Review #161: Relic (2020)


This review was originally written in 2022.

Gabe's 100 Bucket List Horror Films Review #16 - Relic (2020)

Relic follows a mother and daughter that come together after the grandmother has gone missing. She turns back up, but then begins showing signs of mental instability and seems to be going through bizarre behavioral phases. There's this weird mold growing around the house, there's a weird shadow person/thing in the background of certain scenes, and the grandmother seems to have been keeping something sinister locked behind a closet door that defies time and space.

Overall I had positive thoughts on this movie (and there was even one sequence that I REALLY loved) but much of the runtime it felt like a generic mishmash of other movies I've seen. The beginning where the mother and daughter come together to help search for the grandmother felt VERY reminiscent of the first twenty minutes of The Dark and The Wicked (which came out the same year), to the point where my wife and I both commented on it at the same time. The sequences where the grandmother is clearly having some sort of mental issues at night reminded me very strongly of the M. Night Shyamalan movie, The Visit. The resolution of the film (more on that later) felt very reminiscent of some other movie I've seen recently but can't recall which; whatever the case, it all felt like well-tread ground and ultimately I don't know if it really did much to distinguish itself.

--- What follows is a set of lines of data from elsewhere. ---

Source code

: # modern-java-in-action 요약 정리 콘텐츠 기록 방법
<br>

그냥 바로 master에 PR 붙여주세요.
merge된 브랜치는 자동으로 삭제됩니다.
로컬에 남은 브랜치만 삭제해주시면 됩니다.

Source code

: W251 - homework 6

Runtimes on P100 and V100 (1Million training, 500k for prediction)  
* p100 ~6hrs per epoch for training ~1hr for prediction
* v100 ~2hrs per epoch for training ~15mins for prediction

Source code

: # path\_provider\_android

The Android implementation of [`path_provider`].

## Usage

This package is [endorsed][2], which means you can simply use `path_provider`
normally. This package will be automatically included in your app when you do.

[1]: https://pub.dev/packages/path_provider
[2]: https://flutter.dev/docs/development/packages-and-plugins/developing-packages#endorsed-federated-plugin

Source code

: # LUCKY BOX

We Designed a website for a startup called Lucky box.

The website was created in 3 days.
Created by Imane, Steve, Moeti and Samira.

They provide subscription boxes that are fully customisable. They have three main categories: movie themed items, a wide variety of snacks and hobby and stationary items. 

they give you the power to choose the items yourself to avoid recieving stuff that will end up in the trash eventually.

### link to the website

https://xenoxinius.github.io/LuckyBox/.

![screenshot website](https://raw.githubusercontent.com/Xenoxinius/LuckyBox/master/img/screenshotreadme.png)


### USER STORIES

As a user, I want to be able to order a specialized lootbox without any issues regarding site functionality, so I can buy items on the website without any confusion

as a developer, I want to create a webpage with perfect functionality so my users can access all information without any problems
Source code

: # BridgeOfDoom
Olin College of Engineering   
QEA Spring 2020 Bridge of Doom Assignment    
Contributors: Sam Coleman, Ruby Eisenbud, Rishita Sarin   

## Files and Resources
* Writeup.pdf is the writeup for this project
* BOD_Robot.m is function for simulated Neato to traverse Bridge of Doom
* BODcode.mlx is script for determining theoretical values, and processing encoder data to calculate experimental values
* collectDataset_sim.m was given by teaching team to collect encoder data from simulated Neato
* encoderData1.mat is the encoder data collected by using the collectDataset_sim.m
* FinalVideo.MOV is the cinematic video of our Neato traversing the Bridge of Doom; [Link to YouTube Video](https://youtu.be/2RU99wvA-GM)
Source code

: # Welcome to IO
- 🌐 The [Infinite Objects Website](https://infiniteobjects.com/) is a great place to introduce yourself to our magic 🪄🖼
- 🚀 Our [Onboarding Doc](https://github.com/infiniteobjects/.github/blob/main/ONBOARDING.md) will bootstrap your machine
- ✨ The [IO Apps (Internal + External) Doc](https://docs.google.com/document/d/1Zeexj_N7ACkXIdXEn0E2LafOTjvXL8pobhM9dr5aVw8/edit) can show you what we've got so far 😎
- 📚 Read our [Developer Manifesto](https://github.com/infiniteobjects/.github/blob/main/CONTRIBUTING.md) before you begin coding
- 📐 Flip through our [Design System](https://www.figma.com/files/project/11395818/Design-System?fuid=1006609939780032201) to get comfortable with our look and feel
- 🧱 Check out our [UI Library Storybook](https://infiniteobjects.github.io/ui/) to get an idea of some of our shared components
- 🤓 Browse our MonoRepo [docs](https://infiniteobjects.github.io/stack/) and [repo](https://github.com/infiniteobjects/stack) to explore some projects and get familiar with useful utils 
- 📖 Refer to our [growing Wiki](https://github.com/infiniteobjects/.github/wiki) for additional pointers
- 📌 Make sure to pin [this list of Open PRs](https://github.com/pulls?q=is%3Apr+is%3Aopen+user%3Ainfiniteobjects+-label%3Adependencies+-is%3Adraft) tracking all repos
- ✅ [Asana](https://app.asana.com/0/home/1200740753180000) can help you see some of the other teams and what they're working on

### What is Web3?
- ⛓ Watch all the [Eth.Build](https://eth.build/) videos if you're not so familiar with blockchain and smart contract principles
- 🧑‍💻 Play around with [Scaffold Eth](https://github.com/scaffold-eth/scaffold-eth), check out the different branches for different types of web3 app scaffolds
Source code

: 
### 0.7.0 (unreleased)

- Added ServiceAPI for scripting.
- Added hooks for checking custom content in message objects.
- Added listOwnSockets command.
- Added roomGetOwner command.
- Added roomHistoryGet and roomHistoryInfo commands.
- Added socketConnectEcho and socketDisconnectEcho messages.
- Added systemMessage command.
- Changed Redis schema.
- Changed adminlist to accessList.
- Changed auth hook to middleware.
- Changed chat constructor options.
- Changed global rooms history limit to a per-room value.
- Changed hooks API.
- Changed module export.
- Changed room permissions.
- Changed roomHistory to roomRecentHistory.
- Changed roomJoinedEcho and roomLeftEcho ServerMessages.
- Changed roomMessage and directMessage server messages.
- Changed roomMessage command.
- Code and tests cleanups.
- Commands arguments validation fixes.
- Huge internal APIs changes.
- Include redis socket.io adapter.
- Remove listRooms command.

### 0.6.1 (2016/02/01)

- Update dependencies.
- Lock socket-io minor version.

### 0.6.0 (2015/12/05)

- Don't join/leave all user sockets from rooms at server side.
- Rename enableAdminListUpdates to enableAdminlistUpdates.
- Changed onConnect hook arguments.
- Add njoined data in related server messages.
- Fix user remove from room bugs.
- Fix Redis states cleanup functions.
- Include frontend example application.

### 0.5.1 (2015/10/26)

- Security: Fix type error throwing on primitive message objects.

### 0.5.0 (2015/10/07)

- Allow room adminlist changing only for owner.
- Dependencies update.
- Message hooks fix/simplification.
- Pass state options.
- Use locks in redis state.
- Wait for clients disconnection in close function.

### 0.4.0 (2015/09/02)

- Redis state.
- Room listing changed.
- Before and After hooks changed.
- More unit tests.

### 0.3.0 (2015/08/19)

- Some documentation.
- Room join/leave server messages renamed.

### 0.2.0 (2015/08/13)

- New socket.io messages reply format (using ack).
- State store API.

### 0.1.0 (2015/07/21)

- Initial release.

The exception, of course, was what I'll call the "backrooms" sequence. My absolute favorite part of the film was when the daughter goes beyond the locked door and discovers it's not a closet, but a winding hallway that leads on to more and more and more rooms of the house, all cluttered and labyrinthine and inescapable- this portion of the movie was just so good, so terrifying, I would have been 100% on board for an entire movie of just that. It lasted maybe ten minutes (peppered in among the section leading up to the climax), and was undoubtedly the highlight of the movie, but at the same time felt so bizarre and out-of-place that I almost wonder if this was an idea for a different movie shoehorned into this one, or if maybe the focus for the movie shifted dramatically during production (either before or after this sequence was written)?

The thing that's the most puzzling about this movie, though, is the ending. Without saying exactly what happens, I'll just say that I did not at all understand the ending for this film, and when my wife read an explanation to me, I didn't think it fit the movie I'd seen at all. Supposedly the supernatural elements of this movie are a metaphor for hereditary mental illness, and/or Alzheimer's? I won't argue that some of the elements are there (the scenes where the grandmother's behavior is erratic isn't even a metaphor, it's right there on the page- and the "backrooms" sequence definitely makes sense under a kind of dementia-colored lens) but I just don't see how it all fits together. It instead feels like they just threw a bunch of supernatural elements together, and then decided that because they each individually might serve as a metaphor for a thing, all of them together serve as an even better metaphor for that same thing (which isn't necessarily the case). As with my supposition that the "backrooms" sequence was an early/late addition to a changing script, I similarly feel like maybe they started with the idea of the final scene(s) and wrote their way back from there, papering over any issues with the "metaphor" idea. If their intention from the beginning was for the whole movie to be a metaphor for degenerative hereditary mental illness, they took a VERY weird way to get there.

All in all this was an enjoyable film, definitely gaining some extra points for the one sequence I liked, but so much of it was forgettable that I don't know how eager I'd be to watch it again.

Overall Rating: 6/10 Delicious, Delicious Photos

IMDB Connection (Since There Was a Severe Dearth of Trivia for this Movie): The director of Relic, Natalie Erika James, worked on a previous one of my Bucket List movies- Upgrade (2018)!